EXERCISE: What is the number of lines in the data that contain "outputs"? Nothing besides that number, please.

(Saved data entries)
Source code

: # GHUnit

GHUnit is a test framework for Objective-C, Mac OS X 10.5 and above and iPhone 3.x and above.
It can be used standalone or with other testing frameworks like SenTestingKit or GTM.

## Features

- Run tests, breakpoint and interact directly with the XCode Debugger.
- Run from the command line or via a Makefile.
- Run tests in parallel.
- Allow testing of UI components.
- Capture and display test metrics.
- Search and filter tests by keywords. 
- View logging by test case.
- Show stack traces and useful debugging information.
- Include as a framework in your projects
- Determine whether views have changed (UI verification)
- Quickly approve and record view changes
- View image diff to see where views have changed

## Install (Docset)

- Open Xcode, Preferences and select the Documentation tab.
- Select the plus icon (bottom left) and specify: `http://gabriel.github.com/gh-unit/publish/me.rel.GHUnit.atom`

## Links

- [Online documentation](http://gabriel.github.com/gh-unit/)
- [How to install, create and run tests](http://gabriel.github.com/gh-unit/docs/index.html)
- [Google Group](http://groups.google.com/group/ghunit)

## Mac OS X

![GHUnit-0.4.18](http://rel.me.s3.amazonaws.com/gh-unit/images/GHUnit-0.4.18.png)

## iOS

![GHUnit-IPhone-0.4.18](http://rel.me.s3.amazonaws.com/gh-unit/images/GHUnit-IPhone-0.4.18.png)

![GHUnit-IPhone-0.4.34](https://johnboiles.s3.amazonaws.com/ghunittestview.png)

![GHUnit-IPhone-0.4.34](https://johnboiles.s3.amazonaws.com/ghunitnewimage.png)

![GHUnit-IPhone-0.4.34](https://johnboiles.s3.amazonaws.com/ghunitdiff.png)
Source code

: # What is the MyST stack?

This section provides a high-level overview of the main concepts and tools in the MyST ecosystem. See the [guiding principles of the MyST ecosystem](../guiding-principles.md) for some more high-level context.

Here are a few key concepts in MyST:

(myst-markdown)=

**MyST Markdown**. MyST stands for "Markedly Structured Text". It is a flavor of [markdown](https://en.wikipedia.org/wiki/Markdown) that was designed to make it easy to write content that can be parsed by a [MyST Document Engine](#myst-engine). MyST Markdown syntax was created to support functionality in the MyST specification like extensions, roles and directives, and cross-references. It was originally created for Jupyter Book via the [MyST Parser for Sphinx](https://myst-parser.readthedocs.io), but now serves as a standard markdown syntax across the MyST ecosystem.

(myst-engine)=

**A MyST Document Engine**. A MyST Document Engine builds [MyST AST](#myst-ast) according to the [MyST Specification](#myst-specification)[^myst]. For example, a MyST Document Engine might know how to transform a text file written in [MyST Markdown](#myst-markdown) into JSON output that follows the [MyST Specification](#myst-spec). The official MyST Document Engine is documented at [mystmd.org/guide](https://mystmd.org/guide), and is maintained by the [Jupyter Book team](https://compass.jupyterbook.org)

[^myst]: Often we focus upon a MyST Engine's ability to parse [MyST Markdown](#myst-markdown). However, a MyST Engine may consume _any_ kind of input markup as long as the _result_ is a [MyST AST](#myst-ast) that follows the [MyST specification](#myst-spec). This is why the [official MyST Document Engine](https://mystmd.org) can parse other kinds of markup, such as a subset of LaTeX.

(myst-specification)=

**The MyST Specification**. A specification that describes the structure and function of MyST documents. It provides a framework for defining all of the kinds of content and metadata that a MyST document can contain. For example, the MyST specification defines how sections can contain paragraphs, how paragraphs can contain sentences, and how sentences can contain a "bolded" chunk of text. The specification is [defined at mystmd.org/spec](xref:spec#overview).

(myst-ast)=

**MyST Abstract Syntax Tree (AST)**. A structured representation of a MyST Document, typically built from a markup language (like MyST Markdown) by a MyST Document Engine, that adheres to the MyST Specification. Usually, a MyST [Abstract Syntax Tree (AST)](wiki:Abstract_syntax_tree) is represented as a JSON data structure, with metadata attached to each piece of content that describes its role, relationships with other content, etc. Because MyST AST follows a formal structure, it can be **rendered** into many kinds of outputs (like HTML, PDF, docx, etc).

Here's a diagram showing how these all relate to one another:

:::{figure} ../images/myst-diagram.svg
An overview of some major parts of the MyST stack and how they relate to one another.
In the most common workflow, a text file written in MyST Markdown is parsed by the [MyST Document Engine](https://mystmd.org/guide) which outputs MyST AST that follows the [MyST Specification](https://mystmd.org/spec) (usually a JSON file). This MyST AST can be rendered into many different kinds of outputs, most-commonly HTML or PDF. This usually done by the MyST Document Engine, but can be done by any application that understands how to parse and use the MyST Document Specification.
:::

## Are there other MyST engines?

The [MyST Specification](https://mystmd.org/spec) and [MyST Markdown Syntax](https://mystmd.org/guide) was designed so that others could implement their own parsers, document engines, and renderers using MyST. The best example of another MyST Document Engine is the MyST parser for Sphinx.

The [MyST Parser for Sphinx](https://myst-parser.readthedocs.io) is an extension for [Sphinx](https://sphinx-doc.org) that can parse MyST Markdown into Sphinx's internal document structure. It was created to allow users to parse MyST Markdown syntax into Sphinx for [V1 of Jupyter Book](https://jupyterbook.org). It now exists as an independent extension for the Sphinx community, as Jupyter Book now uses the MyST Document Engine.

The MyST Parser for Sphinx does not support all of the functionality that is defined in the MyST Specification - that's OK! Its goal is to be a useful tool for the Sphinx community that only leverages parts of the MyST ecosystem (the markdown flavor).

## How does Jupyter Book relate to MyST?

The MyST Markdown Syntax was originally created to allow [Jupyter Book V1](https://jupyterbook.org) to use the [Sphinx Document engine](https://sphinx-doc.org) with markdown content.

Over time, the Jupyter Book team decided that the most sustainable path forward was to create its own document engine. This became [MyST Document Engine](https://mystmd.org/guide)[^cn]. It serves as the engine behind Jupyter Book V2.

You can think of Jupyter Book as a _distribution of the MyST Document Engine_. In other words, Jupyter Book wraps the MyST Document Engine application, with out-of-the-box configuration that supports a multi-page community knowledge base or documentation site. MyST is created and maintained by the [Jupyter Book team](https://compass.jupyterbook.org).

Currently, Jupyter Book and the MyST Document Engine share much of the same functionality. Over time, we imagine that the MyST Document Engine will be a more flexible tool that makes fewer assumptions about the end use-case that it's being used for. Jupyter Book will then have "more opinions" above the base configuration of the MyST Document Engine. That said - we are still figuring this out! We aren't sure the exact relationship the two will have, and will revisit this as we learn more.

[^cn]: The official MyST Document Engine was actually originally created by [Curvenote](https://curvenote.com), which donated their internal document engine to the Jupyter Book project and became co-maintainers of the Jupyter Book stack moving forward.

OUTPUT FOR THIS TASK: 2